Filozofija i Društvo (Jan 2025)
An absolute Hegelianism for postmodern times: Hegel with Lacan after Bataille and Derrida
Abstract
This paper examines the Hegelian dialectical procedure of determinate negation in the Phenomenology of Spirit through the lens of “failure” in light of its critique by post-Hegelian thinkers, primarily Georges Bataille and Jacques Derrida. Further, this paper shows how the notion of failure remains important in the thinking of both Hegel and Bataille and discusses the Hegelian “labor of negative” as a Beckettian “failing better” in its resonance with Lacanian psychoanalytic praxis.
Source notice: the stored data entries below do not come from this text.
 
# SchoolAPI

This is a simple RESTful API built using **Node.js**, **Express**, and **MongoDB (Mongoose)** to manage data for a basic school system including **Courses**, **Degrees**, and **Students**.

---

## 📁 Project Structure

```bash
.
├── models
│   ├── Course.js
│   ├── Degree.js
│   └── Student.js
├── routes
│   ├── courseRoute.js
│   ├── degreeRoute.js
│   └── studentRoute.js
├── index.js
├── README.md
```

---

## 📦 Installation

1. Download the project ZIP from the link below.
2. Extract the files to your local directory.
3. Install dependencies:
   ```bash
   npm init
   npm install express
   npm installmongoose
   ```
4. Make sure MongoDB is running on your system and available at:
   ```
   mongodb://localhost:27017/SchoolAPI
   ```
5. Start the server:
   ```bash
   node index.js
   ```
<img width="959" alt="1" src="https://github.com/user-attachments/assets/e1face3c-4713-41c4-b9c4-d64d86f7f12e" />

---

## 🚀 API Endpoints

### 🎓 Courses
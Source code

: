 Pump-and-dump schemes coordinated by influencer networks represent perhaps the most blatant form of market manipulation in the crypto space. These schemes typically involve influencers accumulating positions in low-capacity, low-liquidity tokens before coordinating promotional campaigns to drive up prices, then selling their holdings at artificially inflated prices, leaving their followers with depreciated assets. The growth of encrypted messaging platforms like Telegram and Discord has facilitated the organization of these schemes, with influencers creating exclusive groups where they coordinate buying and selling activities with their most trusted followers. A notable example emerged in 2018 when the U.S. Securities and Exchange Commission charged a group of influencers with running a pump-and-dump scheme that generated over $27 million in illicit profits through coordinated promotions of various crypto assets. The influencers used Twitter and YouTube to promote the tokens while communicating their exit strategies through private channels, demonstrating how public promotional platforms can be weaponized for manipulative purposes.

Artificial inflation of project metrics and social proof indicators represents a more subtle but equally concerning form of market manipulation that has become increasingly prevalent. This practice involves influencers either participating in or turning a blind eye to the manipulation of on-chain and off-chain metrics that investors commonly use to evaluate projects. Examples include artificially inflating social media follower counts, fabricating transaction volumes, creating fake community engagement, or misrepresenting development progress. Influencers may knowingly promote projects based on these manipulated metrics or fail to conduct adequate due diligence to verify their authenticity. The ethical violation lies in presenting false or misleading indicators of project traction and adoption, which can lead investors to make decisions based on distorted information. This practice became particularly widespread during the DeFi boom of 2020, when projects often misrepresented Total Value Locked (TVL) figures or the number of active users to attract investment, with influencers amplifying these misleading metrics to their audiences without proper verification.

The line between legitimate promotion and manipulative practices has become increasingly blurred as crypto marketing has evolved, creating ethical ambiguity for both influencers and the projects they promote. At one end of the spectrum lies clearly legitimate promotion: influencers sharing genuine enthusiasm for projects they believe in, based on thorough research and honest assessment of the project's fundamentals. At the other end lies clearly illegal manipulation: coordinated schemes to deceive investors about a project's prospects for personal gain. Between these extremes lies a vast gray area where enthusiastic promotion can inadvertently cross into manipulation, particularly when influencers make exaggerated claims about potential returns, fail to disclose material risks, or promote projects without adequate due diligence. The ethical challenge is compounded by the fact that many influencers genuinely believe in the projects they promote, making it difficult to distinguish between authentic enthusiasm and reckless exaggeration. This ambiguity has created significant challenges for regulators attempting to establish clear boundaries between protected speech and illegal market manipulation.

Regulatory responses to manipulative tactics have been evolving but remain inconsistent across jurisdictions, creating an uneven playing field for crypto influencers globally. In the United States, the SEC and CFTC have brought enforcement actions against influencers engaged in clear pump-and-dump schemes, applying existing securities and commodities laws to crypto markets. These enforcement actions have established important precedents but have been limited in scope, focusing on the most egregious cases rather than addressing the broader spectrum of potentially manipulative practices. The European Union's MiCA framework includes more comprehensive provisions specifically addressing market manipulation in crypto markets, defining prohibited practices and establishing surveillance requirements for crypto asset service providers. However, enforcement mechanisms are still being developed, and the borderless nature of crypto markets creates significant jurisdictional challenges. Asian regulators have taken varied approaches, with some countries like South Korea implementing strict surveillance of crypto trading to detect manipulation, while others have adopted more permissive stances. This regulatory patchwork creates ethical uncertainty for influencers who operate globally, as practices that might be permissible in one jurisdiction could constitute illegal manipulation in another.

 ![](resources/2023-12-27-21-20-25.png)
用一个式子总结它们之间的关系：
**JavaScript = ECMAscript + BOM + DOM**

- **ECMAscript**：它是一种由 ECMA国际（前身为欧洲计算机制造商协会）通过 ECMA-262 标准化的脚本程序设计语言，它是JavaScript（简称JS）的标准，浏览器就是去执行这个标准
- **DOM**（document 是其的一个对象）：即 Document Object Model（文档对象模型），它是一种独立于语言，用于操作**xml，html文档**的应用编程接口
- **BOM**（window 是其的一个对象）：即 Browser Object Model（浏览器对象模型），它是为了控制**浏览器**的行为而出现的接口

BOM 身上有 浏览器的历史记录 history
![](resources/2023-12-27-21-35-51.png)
In so doing, this paper highlights how the post-Hegelian praxis of psychoanalysis and even the “anti-Hegelian” thinking of Derrida and Bataille share certain conceptual operations with Hegel’s philosophy. The paper goes on to trace the limitations of Bataille’s and Derrida’s critiques of Hegel, especially through Bataille’s notion of “sovereignty” that he opposes to “lordship,” which he views as the central concept of Hegelianism. The paper argues that most critics of Hegel (including Bataille and Derrida) misread his notion of “absolute knowing” due to a misunderstanding of the radical difference between the transitions within the Phenomenology and the culmination of this series of transitions in absolute knowing. Through dispelling this misunderstanding, the paper argues that absolute knowing remains a crucial conceptual operator to cut through the impasses of postmodern thinking.